Côté jeunes, nous faisons de la sensibilisation, nous menons des activités sociales, des activités environnementales. Il faut comprendre qu’à ce stade de la menace sécuritaire, la jeunesse doit jouer un rôle capital. Ceux qui ont pris les armes sont des jeunes. C’est pourquoi, l’Etat doit créer les conditions pour occuper les jeunes afin d’éviter la contagion à travers la tentation et le gain facile. Ce qui se passe dans nos contrées est extrêmement grave dans la mesure où ce sont nos parents qui en souffrent, ce sont eux qu’on tue. C’est pourquoi nous menons des sensibilisations, parce ce que c’est de cela qu’il s’agit. Nous organisons aussi des thé-débats pour discuter sur les perspectives d’avenir. Voyez-vous ces camarades qui m’attendent, nous allons parler de nouveaux phénomènes d’insécurité tels que les coupeurs de route, les vols, la fraude de carburant, auxquels on assiste ces derniers temps dans le département.
L’insécurité est surtout favorisée par la vulnérabilité des jeunes. Vous avez parlé vous-mêmes de désœuvrement et de frustration des jeunes. Est-ce que la jeunesse de Kollo est aujourd’hui à l’abri des tentations ?
Je ne dirais pas que la jeunesse de Kollo n’est pas vulnérable. Mais c’est une jeunesse qui a pris conscience. Nous sommes sur ce que nous appelons ‘’un jeune, un champ‘’. Nous essayons de négocier les autorités coutumières et les autorités administratives pour nous occuper. La jeunesse de Kollo a aussi compris l’intérêt d’entreprendre. Nous avons de jeunes commerçants, des jeunes qui réussissent dans le maraîchage. Les jeunes se trouvent dans beaucoup d’autres activités licites et génératrices de revenus. Dieu merci, nous avons des autorités qui nous écoutent et des ONG qui nous appuient. Actuellement, il y a des jeunes qui sont en formation en plomberie.
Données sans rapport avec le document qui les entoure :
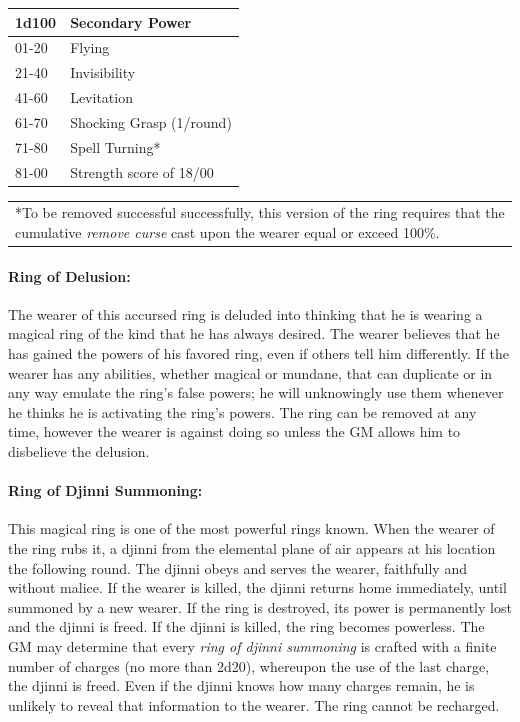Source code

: \begin{multicols}{2}
\noindent
\begin{tabular}{|p{}|p{}|}
\hline
1d100	& Secondary Power\\
\hline\hline
\rowcolor[gray]{.9}01-20	& Flying\\
21-40	& Invisibility\\
\rowcolor[gray]{.9}41-60	& Levitation\\
61-70	& Shocking Grasp (1/round)\\
\rowcolor[gray]{.9}71-80	& Spell Turning*\\
81-00	& Strength score of 18/00\\
\hline
\end{tabular}
\noindent\begin{tabular}{p{}}
*To be removed successful successfully, this version of the ring requires that the cumulative \textit{remove curse} cast upon the wearer equal or exceed 100\%. \\
\end{tabular}\vspace{.5em}

\paragraph{Ring of Delusion:} The wearer of this accursed ring is deluded into thinking that he is wearing a magical ring of the kind that he has always desired.  The wearer believes that he has gained the powers of his favored ring, even if others tell him differently.  If the wearer has any abilities, whether magical or mundane, that can duplicate or in any way emulate the ring's false powers; he will unknowingly use them whenever he thinks he is activating the ring's powers.  The ring can be removed at any time, however the wearer is against doing so unless the GM allows him to disbelieve the delusion.

\paragraph{Ring of Djinni Summoning:} This magical ring is one of the most powerful rings known.  When the wearer of the ring rubs it, a djinni from the elemental plane of air appears at his location the following round.  The djinni obeys and serves the wearer, faithfully and without malice.  If the wearer is killed, the djinni returns home immediately, until summoned by a new wearer.  If the ring is destroyed, its power is permanently lost and the djinni is freed.  If the djinni is killed, the ring becomes powerless.  The GM may determine that every \textit{ring of djinni summoning} is crafted with a finite number of charges (no more than 2d20), whereupon the use of the last charge, the djinni is freed.  Even if the djinni knows how many charges remain, he is unlikely to reveal that information to the wearer.  The ring cannot be recharged.


\end{multicols}

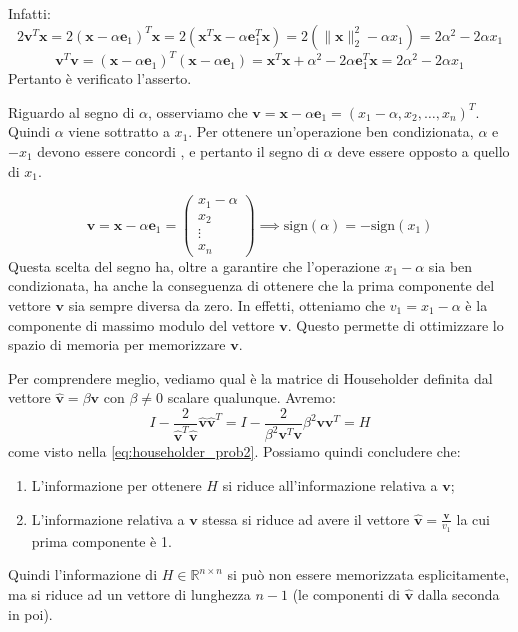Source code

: Infatti:
$$ 2 \mathbf{v}^T \mathbf{x} = 2(\mathbf{x} - \alpha \mathbf{e}_1)^T \mathbf{x} = 2(\mathbf{x}^T \mathbf{x} - \alpha \mathbf{e}_1^T \mathbf{x}) = 2(\|\mathbf{x}\|_2^2 - \alpha x_1) = 2\alpha^2 - 2\alpha x_1 $$
$$ \mathbf{v}^T \mathbf{v} = (\mathbf{x} - \alpha \mathbf{e}_1)^T (\mathbf{x} - \alpha \mathbf{e}_1) = \mathbf{x}^T \mathbf{x} + \alpha^2 - 2\alpha \mathbf{e}_1^T \mathbf{x} = 2\alpha^2 - 2\alpha x_1 $$
Pertanto è verificato l'asserto.

Riguardo al segno di $\alpha$, osserviamo che $\mathbf{v} = \mathbf{x} - \alpha \mathbf{e}_1 = (x_1 - \alpha, x_2, \dots, x_n)^T$.
Quindi $\alpha$ viene sottratto a $x_1$. Per ottenere un'operazione ben condizionata, $\alpha$ e $-x_1$ devono essere concordi , e pertanto il segno di $\alpha$ deve essere opposto a quello di $x_1$.






$$ \mathbf{v} = \mathbf{x} - \alpha \mathbf{e}_1 = \begin{pmatrix} x_1 - \alpha \\ x_2 \\ \vdots \\ x_n \end{pmatrix} \implies \text{sign}(\alpha) = -\text{sign}(x_1) $$
Questa scelta del segno ha, oltre a garantire che l'operazione $x_1 - \alpha$ sia ben condizionata, ha anche la conseguenza di ottenere che la prima componente del vettore $\mathbf{v}$ sia sempre diversa da zero. In effetti, otteniamo che  $v_1 = x_1 - \alpha$ è la componente di massimo modulo del vettore $\mathbf{v}$. 
Questo permette di ottimizzare lo spazio di memoria per memorizzare $\mathbf{v}$.

Per comprendere meglio, vediamo qual è la matrice di Householder definita dal vettore $\hat{\mathbf{v}} = \beta \mathbf{v}$ con $\beta \neq 0$ scalare qualunque.
Avremo:
$$ I - \frac{2}{\hat{\mathbf{v}}^T \hat{\mathbf{v}}} \hat{\mathbf{v}} \hat{\mathbf{v}}^T = I - \frac{2}{\beta^2 \mathbf{v}^T \mathbf{v}} \beta^2 \mathbf{v} \mathbf{v}^T = H $$
come visto nella \eqref{eq:householder_prob2}. Possiamo quindi concludere che:
\begin{enumerate}
    \item L'informazione per ottenere $H$ si riduce all'informazione relativa a $\mathbf{v}$;
    \item L'informazione relativa a $\mathbf{v}$ stessa si riduce ad avere il vettore $\hat{\mathbf{v}} = \frac{\mathbf{v}}{v_1}$ la cui prima componente è 1.
\end{enumerate}
Quindi l'informazione di $H \in \mathbb{R}^{n \times n}$ si può non essere memorizzata esplicitamente, ma si riduce ad un vettore di lunghezza $n-1$ (le componenti di $\hat{\mathbf{v}}$ dalla seconda in poi).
Certains ont fait couture, d’autres ont été formés pour entreprendre dans la menuiserie, la pisciculture, la riziculture. Tout cela va permettre d’occuper cette jeunesse avec aussi, parallèlement la sensibilisation que menons.
Selon les autorités locales, ce qui inquiète le plus aujourd’hui à Kollo, c’est la fraude de carburant, un trafic qui contribuerait à l’approvisionnement des terroristes. Et là aussi, la jeunesse est appelée à collaborer avec les Forces de Défense et de Sécurité pour lutter contre le fléau. Qu’en dites-vous ?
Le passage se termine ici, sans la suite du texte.